A noite política mais longa do ano
O presidente do PSD, que vira mais vezes baterias contra os comentadores do que contra o primeiro-ministro, não resistiu à tentação: no discurso de vitória da coligação anti-PS em Lisboa disparou contra esse alvo de estimação, acentuando que a reviravolta na capital do país ocorreu «contra as sondagens e alguns comentadores». Não mencionou nomes, nem era necessário: naquelas entrelinhas o nome de Marques Mendes quase parecia iluminado com luzinhas de néon.
Mendes foi um dos protagonistas do comentário político na noite eleitoral autárquica da SIC. Em estúdio, havia dois conselheiros de Estado – evidenciando que o canal do senador Balsemão joga cada vez mais forte no terreno institucional. Ambos, reconheça-se, habitualmente nada simpáticos para Rui Rio. Cada qual por seu motivo.

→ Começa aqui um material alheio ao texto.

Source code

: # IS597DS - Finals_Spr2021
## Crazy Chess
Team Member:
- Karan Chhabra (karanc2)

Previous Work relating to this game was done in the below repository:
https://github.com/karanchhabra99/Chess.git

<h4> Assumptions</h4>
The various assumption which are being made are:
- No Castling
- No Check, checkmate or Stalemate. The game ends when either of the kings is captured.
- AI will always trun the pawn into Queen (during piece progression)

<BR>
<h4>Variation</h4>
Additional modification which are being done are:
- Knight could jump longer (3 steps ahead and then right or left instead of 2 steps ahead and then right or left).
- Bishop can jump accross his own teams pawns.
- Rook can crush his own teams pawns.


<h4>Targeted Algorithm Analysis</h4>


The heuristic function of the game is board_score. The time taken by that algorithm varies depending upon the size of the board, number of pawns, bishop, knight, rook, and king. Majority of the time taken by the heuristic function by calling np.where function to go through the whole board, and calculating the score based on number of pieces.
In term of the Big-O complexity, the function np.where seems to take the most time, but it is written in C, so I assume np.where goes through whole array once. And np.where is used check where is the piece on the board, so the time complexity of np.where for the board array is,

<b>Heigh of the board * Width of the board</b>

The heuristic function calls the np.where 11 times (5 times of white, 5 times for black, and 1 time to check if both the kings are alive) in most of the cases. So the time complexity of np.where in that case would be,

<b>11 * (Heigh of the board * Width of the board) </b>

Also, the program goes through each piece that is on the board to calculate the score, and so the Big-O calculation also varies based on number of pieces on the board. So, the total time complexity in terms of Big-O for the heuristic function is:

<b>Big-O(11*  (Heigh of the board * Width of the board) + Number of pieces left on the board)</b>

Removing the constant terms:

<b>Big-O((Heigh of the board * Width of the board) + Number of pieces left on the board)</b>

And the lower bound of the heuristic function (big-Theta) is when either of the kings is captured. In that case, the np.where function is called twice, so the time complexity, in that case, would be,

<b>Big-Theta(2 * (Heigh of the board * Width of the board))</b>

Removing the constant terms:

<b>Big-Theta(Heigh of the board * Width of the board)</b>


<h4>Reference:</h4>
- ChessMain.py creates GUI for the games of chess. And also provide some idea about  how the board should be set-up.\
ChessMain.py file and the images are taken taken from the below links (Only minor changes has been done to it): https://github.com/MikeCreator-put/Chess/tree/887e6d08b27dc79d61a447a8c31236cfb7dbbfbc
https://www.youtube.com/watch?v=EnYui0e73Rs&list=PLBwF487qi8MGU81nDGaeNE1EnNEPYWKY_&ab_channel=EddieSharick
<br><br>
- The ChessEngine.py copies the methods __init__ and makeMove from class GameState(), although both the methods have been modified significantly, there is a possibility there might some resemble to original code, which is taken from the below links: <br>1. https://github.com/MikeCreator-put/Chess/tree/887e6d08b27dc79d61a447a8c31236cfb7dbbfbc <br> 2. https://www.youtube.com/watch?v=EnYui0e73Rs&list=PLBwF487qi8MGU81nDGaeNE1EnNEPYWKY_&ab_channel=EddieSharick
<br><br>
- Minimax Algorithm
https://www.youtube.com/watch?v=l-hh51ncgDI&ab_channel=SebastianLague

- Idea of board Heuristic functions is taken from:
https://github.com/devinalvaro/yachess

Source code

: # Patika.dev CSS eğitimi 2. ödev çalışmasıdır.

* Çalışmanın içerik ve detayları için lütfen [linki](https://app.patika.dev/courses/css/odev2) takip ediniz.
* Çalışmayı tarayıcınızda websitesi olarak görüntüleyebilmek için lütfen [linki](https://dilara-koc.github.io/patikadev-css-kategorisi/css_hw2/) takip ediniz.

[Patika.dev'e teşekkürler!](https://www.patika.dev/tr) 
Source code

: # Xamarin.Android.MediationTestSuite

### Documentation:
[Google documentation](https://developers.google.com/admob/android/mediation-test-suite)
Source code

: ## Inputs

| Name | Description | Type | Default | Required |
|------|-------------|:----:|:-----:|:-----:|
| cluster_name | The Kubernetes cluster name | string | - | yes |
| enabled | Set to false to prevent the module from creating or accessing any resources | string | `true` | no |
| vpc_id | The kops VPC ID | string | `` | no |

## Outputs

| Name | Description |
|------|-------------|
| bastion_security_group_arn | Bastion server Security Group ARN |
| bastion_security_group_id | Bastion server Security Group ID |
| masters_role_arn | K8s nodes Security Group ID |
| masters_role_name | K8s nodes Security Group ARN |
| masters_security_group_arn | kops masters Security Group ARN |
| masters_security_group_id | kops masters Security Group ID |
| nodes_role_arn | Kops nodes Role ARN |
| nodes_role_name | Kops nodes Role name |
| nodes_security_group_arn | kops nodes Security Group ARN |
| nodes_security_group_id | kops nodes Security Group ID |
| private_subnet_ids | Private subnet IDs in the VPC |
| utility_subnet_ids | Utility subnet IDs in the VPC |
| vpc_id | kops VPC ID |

Fiel ao seu estilo, Marques Mendes antecipou «uma surpresa» quando todos os canais noticiosos estavam ainda impedidos por lei de divulgarem as sondagens à boca das urnas que já conheciam muito antes das 21 horas. Mensagem cifrada, que os espectadores mais atentos logo descodificaram: havia ali uma derrocada em perspectiva.
De facto, o maior derrotado da noite era Fernando Medina, o alcaide de Lisboa, que todos os canais sempre trataram com extrema complacência nos meses precedentes. Ao ponto de figurar entre os comentadores fixos da TVI24 até data bem recente. Como se fosse ele também já conselheiro de Estado.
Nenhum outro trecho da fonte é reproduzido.